Mahāyāna Buddhist tradition also relies on numerous non-Mahayana commentaries (śāstra), a very influential one being the Abhidharmakosha of Vasubandhu, which is written from a non-Mahayana Sarvastivada–Sautrantika perspective.

Vasubandhu is also the author of various Mahāyāna Yogacara texts on the philosophical theory known as vijñapti-matra (conscious construction only). The Yogacara school philosopher Asanga is also credited with numerous highly influential commentaries. In East Asia, the Satyasiddhi śāstra was also influential.

Another influential tradition is that of Dignāga's Buddhist logic whose work focused on epistemology. He produced the Pramānasamuccaya, and later Dharmakirti wrote the Pramānavārttikā, which was a commentary and reworking of the Dignaga text.

Later Tibetan and Chinese Buddhists continued the tradition of writing commentaries.

===Classifications===

Dating back at least to the Saṃdhinirmocana Sūtra is a classification of the corpus of Buddhism into three categories, based on ways of understanding the nature of reality, known as the "Three Turnings of the Dharma Wheel". According to this view, there were three such "turnings":

1. In the first turning, the Buddha taught the Four Noble Truths at Varanasi for those in the śravaka vehicle. It is described as marvelous and wonderful, but requires interpretation and occasioning controversy. The doctrines of the first turning are exemplified in the Dharmacakra Pravartana Sūtra. This turning represents the earliest phase of the Buddhist teachings and the earliest period in the history of Buddhism.
2. In the second turning, the Buddha taught the Mahāyāna teachings to the bodhisattvas, teaching that all phenomena have no-essence, no arising, no passing away, are originally quiescent, and essentially in cessation. This turning is also described as marvelous and wonderful, but requiring interpretation and occasioning controversy. Doctrine of the second turning is established in the Prajñāpāramitā teachings, first put into writing around 100 BCE. In Indian philosophical schools, it is exemplified by the Mādhyamaka school of Nāgārjuna.
3. In the third turning, the Buddha taught similar teachings to the second turning, but for everyone in the three vehicles, including all the śravakas, pratyekabuddhas, and bodhisattvas. These were meant to be completely explicit teachings in their entire detail, for which interpretations would not be necessary, and controversy would not occur. These teachings were established by the Saṃdhinirmocana Sūtra as early as the 1st or 2nd century CE. In the Indian philosophical schools, the third turning is exemplified by the Yogācāra school of Asaṅga and Vasubandhu.

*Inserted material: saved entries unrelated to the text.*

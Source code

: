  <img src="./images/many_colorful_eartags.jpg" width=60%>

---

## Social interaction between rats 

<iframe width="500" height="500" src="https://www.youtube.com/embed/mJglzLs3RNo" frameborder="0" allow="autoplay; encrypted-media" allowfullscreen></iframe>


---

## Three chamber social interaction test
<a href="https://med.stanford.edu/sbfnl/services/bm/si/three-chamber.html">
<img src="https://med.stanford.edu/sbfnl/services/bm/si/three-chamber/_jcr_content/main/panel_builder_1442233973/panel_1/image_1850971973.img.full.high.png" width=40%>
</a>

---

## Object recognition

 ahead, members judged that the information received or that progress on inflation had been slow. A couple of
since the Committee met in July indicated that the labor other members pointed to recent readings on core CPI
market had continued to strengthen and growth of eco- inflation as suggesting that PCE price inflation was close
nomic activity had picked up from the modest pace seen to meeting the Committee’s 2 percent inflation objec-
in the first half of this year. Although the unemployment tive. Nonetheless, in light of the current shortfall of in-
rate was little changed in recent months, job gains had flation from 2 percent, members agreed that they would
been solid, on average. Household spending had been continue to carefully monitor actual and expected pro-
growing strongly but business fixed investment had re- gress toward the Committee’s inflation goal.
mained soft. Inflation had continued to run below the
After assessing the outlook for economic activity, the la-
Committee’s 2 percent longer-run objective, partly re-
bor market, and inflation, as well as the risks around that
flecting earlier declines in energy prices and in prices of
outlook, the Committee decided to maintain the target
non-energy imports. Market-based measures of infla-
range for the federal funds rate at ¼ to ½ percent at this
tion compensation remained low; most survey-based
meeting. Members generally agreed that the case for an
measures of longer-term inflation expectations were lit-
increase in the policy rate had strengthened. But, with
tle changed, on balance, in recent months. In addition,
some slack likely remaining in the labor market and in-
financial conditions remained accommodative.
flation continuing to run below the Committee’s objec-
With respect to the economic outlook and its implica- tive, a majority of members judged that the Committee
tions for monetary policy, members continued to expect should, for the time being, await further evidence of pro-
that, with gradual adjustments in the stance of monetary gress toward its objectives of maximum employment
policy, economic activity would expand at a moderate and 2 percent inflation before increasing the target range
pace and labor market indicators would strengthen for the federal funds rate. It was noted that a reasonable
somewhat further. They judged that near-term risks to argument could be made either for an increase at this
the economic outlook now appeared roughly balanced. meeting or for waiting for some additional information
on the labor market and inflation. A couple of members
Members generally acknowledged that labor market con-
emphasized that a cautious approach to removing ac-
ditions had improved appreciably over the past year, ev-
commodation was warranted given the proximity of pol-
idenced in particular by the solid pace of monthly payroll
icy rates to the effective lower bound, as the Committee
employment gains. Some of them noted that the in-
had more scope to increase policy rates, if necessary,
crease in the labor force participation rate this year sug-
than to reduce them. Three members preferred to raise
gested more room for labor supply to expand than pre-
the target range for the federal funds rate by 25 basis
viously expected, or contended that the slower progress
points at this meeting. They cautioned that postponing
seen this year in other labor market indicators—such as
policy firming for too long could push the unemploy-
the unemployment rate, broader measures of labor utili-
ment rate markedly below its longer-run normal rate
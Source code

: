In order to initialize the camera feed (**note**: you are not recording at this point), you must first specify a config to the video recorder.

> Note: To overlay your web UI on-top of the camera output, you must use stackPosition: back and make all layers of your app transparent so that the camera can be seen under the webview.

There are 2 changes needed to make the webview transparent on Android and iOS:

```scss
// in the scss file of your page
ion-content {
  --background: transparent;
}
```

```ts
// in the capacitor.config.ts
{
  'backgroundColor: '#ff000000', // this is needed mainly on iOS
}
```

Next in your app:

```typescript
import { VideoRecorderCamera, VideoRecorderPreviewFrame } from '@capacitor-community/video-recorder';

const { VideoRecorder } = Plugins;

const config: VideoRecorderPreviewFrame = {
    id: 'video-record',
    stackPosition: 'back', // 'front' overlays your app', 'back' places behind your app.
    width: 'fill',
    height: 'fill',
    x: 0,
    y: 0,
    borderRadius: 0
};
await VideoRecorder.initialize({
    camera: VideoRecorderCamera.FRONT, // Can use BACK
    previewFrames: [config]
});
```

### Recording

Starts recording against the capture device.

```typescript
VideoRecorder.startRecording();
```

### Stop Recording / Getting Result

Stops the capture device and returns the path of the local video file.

Some traditions of Tibetan Buddhism consider the teachings of Esoteric Buddhism and Vajrayāna to be the third turning of the Dharma Wheel. Tibetan teachers, particularly of the Gelugpa school, regard the second turning as the highest teaching, because of their particular interpretation of Yogācāra doctrine. The Buddha Nature teachings are normally included in the third turning of the wheel.

The different Chinese Buddhist traditions have different schemes of doctrinal periodization called panjiao which they use to organize the sometimes bewildering array of texts.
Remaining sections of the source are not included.